### Exercise goal
Restate word for word the opening line of the data below and every line after it until the line with "One of the main", that line too, but not the pictures.

### Available records
________

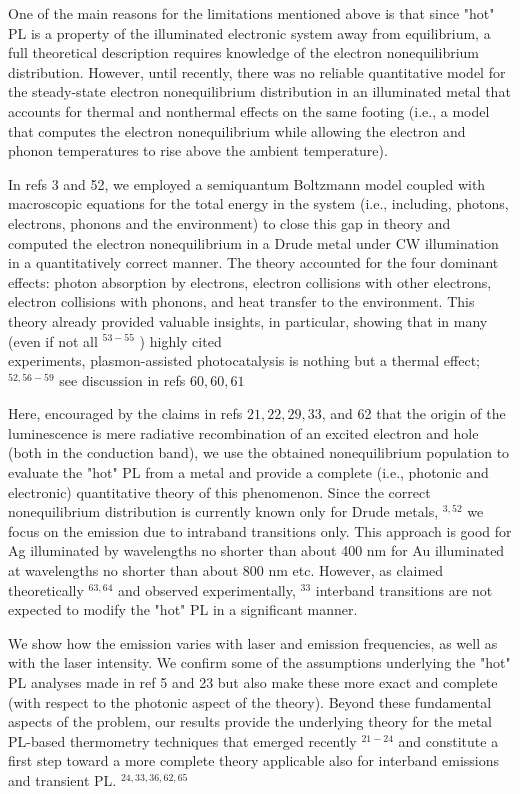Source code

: \documentclass[10pt]{article}
\begin{document}
One of the main reasons for the limitations mentioned above is that since "hot" PL is a property of the illuminated electronic system away from equilibrium, a full theoretical description requires knowledge of the electron nonequilibrium distribution. However, until recently, there was no reliable quantitative model for the steady-state electron nonequilibrium distribution in an illuminated metal that accounts for thermal and nonthermal effects on the same footing (i.e., a model that computes the electron nonequilibrium while allowing the electron and phonon temperatures to rise above the ambient temperature).

In refs 3 and 52, we employed a semiquantum Boltzmann model coupled with macroscopic equations for the total energy in the system (i.e., including, photons, electrons, phonons and the environment) to close this gap in theory and computed the electron nonequilibrium in a Drude metal under CW illumination in a quantitatively correct manner. The theory accounted for the four dominant effects: photon absorption by electrons, electron collisions with other electrons, electron collisions with phonons, and heat transfer to the environment. This theory already provided valuable insights, in particular, showing that in many (even if not all ${ }^{53-55}$ ) highly cited\\
experiments, plasmon-assisted photocatalysis is nothing but a thermal effect; ${ }^{52,56-59}$ see discussion in refs $60,60,61$

Here, encouraged by the claims in refs $21,22,29,33$, and 62 that the origin of the luminescence is mere radiative recombination of an excited electron and hole (both in the conduction band), we use the obtained nonequilibrium population to evaluate the "hot" PL from a metal and provide a complete (i.e., photonic and electronic) quantitative theory of this phenomenon. Since the correct nonequilibrium distribution is currently known only for Drude metals, ${ }^{3,52}$ we focus on the emission due to intraband transitions only. This approach is good for Ag illuminated by wavelengths no shorter than about 400 nm for Au illuminated at wavelengths no shorter than about 800 nm etc. However, as claimed theoretically ${ }^{63,64}$ and observed experimentally, ${ }^{33}$ interband transitions are not expected to modify the "hot" PL in a significant manner.

We show how the emission varies with laser and emission frequencies, as well as with the laser intensity. We confirm some of the assumptions underlying the "hot" PL analyses made in ref 5 and 23 but also make these more exact and complete (with respect to the photonic aspect of the theory). Beyond these fundamental aspects of the problem, our results provide the underlying theory for the metal PL-based thermometry techniques that emerged recently ${ }^{21-24}$ and constitute a first step toward a more complete theory applicable also for interband emissions and transient PL. ${ }^{24,33,36,62,65}$
\end{document}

________

### Task result
Source code

: \documentclass[10pt]{article}
\begin{document}
One of the main reasons for the limitations mentioned above is that since "hot" PL is a property of the illuminated electronic system away from equilibrium, a full theoretical description requires knowledge of the electron nonequilibrium distribution. However, until recently, there was no reliable quantitative model for the steady-state electron nonequilibrium distribution in an illuminated metal that accounts for thermal and nonthermal effects on the same footing (i.e., a model that computes the electron nonequilibrium while allowing the electron and phonon temperatures to rise above the ambient temperature).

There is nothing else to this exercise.